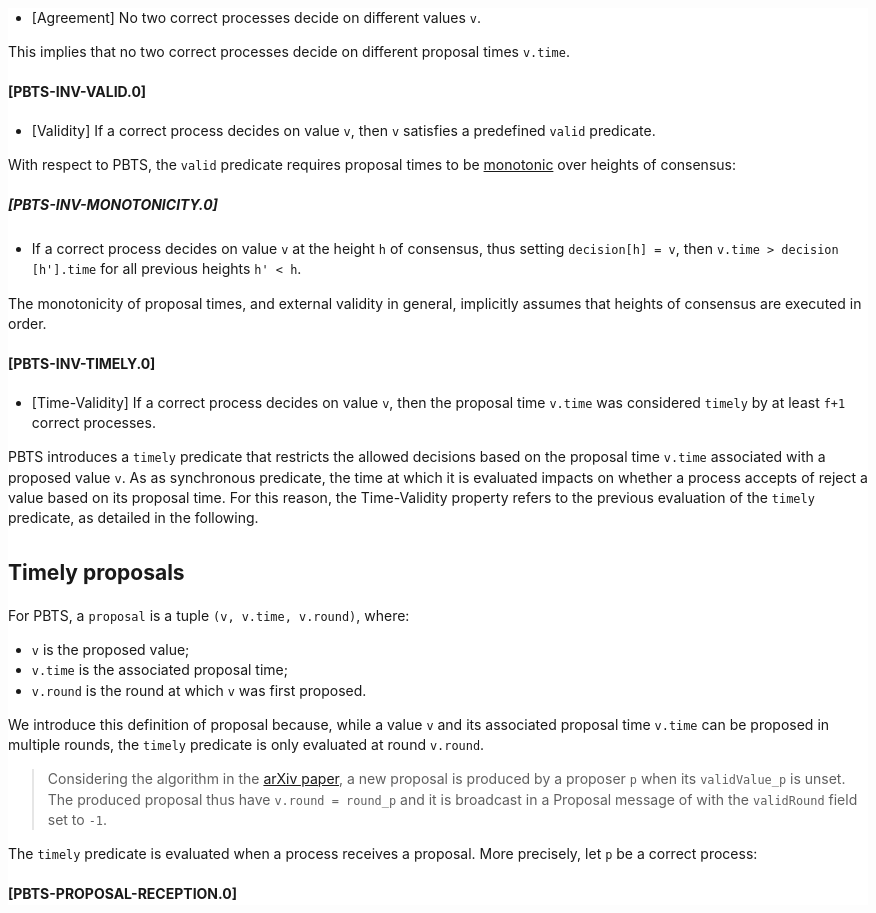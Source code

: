 - [Agreement] No two correct processes decide on different values `v`.

This implies that no two correct processes decide on different proposal times
`v.time`.

#### **[PBTS-INV-VALID.0]**

- [Validity] If a correct process decides on value `v`, then `v` satisfies a
  predefined `valid` predicate.

With respect to PBTS, the `valid` predicate requires proposal times to be
[monotonic](./pbts-algorithm_002_draft.md#time-monotonicity) over heights of
consensus:

##### **[PBTS-INV-MONOTONICITY.0]**

- If a correct process decides on value `v` at the height `h` of consensus,
  thus setting `decision[h] = v`, then `v.time > decision[h'].time` for all
  previous heights `h' < h`.

The monotonicity of proposal times, and external validity in general,
implicitly assumes that heights of consensus are executed in order.

#### **[PBTS-INV-TIMELY.0]**

- [Time-Validity] If a correct process decides on value `v`, then the proposal
  time `v.time` was considered `timely` by at least `f+1` correct processes.

PBTS introduces a `timely` predicate that restricts the allowed decisions based
on the proposal time `v.time` associated with a proposed value `v`.
As as synchronous predicate, the time at which it is evaluated impacts on
whether a process accepts of reject a value based on its proposal time.
For this reason, the Time-Validity property refers to the previous evaluation
of the `timely` predicate, as detailed in the following.

## Timely proposals

For PBTS, a `proposal` is a tuple `(v, v.time, v.round)`, where:

- `v` is the proposed value;
- `v.time` is the associated proposal time;
- `v.round` is the round at which `v` was first proposed.

We introduce this definition of proposal because, while a value `v` and its
associated proposal time `v.time` can be proposed in multiple rounds, the
`timely` predicate is only evaluated at round `v.round`.

> Considering the algorithm in the [arXiv paper][arXiv], a new proposal is
> produced by a proposer `p` when its `validValue_p` is unset.
> The produced proposal thus have `v.round = round_p` and it is broadcast in a
> Proposal message of with the `validRound` field set to `-1`.

The `timely` predicate is evaluated when a process receives a proposal.
More precisely, let `p` be a correct process:

#### **[PBTS-PROPOSAL-RECEPTION.0]**


[main]: ./README.md
[algorithm]: ./pbts-algorithm_002_draft.md
[sysmodel]: ./pbts-sysmodel_002_draft.md
[sysmodel_v1]: ./v1/pbts-sysmodel_001_draft.md
[arXiv]: https://arxiv.org/pdf/1807.04938.pdf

☆ ☆ ☆ ☆ ☆

**Brief:** Using only the listing above, restate exactly the lines from the line containing "This implies that" through the line containing "We introduce this", both included.

**Task solution:**
This implies that no two correct processes decide on different proposal times
`v.time`.

#### **[PBTS-INV-VALID.0]**

- [Validity] If a correct process decides on value `v`, then `v` satisfies a
  predefined `valid` predicate.

With respect to PBTS, the `valid` predicate requires proposal times to be
[monotonic](./pbts-algorithm_002_draft.md#time-monotonicity) over heights of
consensus:

##### **[PBTS-INV-MONOTONICITY.0]**

- If a correct process decides on value `v` at the height `h` of consensus,
  thus setting `decision[h] = v`, then `v.time > decision[h'].time` for all
  previous heights `h' < h`.

The monotonicity of proposal times, and external validity in general,
implicitly assumes that heights of consensus are executed in order.

#### **[PBTS-INV-TIMELY.0]**

- [Time-Validity] If a correct process decides on value `v`, then the proposal
  time `v.time` was considered `timely` by at least `f+1` correct processes.

PBTS introduces a `timely` predicate that restricts the allowed decisions based
on the proposal time `v.time` associated with a proposed value `v`.
As as synchronous predicate, the time at which it is evaluated impacts on
whether a process accepts of reject a value based on its proposal time.
For this reason, the Time-Validity property refers to the previous evaluation
of the `timely` predicate, as detailed in the following.

## Timely proposals

For PBTS, a `proposal` is a tuple `(v, v.time, v.round)`, where:

- `v` is the proposed value;
- `v.time` is the associated proposal time;
- `v.round` is the round at which `v` was first proposed.

We introduce this definition of proposal because, while a value `v` and its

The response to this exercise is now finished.